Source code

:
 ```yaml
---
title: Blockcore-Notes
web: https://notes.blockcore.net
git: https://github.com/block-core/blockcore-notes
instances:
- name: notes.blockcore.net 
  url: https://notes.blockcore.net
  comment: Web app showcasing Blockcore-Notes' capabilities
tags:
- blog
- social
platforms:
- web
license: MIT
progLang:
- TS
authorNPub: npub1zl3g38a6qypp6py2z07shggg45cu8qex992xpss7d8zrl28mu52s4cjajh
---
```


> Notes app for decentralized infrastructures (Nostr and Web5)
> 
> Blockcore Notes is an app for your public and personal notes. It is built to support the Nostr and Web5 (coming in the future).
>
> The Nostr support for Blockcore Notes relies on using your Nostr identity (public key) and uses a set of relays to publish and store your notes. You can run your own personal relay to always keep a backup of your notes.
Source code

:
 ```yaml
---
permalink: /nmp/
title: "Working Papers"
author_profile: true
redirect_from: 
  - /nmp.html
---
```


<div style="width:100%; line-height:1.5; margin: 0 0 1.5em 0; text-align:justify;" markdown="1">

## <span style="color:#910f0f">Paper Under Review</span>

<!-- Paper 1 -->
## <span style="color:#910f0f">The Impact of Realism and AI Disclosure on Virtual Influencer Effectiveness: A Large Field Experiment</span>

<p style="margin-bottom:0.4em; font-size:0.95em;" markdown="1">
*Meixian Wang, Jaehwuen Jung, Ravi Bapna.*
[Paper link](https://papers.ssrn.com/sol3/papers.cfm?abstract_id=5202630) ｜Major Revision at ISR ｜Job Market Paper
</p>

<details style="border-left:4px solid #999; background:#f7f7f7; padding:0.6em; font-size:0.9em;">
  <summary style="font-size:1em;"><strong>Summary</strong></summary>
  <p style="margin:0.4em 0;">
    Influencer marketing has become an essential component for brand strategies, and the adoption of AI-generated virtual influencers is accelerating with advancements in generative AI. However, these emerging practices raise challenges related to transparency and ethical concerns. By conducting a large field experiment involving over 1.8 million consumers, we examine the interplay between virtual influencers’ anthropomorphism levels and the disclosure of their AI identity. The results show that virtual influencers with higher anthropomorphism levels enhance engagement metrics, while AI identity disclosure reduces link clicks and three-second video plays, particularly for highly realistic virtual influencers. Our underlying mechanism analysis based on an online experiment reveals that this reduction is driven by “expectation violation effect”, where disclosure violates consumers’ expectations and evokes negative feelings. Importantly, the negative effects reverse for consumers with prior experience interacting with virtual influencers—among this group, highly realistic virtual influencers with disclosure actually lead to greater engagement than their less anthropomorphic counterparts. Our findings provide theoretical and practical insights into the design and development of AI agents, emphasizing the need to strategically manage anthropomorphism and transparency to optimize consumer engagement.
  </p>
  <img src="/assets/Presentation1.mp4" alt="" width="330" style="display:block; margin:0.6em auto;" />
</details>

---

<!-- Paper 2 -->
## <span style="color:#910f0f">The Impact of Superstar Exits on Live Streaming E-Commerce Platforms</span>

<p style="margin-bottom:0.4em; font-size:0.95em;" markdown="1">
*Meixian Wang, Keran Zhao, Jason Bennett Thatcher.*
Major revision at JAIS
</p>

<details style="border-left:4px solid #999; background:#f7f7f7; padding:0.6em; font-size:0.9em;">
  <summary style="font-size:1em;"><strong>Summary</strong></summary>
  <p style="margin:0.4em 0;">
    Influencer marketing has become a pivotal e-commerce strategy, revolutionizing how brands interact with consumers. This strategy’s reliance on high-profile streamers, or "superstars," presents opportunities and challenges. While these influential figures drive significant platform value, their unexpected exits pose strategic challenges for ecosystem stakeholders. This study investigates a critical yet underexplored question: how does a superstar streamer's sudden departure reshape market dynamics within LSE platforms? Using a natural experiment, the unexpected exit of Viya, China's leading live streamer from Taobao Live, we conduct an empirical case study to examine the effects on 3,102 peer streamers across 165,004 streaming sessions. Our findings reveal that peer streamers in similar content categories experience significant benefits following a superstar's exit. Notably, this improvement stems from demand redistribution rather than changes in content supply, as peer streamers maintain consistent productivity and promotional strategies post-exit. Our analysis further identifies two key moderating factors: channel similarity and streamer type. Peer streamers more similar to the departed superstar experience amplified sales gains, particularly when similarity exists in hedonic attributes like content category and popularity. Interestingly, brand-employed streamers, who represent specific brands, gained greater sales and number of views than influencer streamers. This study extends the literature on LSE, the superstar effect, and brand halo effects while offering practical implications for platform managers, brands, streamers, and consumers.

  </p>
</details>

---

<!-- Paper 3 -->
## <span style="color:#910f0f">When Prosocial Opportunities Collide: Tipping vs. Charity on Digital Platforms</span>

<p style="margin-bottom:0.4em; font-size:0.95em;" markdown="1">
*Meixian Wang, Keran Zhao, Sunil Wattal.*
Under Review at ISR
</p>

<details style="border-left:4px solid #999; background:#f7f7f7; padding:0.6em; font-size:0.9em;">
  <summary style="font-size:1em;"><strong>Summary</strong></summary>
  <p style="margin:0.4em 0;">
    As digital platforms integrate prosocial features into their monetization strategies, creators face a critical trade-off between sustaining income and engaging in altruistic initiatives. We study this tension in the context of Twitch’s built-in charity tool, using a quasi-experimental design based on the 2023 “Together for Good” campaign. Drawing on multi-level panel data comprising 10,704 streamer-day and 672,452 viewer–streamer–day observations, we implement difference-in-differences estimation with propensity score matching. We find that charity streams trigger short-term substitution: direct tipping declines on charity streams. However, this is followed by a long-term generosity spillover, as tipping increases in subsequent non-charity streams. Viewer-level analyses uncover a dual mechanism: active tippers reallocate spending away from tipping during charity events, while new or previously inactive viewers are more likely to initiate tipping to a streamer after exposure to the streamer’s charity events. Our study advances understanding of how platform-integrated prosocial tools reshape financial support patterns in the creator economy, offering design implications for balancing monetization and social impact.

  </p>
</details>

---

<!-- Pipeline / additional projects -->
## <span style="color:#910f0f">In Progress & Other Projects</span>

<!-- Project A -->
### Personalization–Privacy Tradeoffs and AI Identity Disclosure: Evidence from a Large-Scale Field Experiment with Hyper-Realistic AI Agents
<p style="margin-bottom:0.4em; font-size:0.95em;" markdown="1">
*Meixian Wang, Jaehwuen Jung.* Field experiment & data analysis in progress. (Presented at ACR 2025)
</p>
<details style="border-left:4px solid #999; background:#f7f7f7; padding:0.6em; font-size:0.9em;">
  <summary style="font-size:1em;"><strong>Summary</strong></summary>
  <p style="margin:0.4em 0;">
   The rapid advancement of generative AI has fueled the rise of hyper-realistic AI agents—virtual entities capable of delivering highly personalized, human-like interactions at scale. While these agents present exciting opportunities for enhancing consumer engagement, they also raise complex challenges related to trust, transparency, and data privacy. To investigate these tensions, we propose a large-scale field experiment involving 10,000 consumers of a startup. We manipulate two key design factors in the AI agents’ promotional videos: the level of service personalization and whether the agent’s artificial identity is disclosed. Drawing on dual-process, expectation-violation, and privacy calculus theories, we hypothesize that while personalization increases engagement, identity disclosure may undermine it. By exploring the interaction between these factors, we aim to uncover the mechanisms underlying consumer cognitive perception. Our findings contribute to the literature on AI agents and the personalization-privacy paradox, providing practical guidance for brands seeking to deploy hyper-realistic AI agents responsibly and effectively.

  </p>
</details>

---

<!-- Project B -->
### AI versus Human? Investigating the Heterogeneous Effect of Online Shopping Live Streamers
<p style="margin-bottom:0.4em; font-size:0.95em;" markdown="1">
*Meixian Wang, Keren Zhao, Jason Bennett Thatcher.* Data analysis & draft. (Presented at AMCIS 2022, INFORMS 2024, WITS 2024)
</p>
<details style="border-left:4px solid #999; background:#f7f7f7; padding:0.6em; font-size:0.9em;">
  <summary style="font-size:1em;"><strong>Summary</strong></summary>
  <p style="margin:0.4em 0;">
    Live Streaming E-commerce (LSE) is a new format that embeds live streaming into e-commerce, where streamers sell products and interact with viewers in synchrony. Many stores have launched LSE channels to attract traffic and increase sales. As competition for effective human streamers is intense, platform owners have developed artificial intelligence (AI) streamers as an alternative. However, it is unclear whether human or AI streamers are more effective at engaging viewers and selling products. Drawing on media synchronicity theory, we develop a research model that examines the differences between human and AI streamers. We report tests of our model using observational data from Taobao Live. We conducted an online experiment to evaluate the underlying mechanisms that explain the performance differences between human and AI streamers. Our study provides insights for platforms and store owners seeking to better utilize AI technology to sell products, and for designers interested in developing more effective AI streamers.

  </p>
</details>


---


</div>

### EXERCISE AIM
Using the data above, count every line that contains the word "width", then give the count and nothing more.

### ANSWER TO THE EXERCISE
2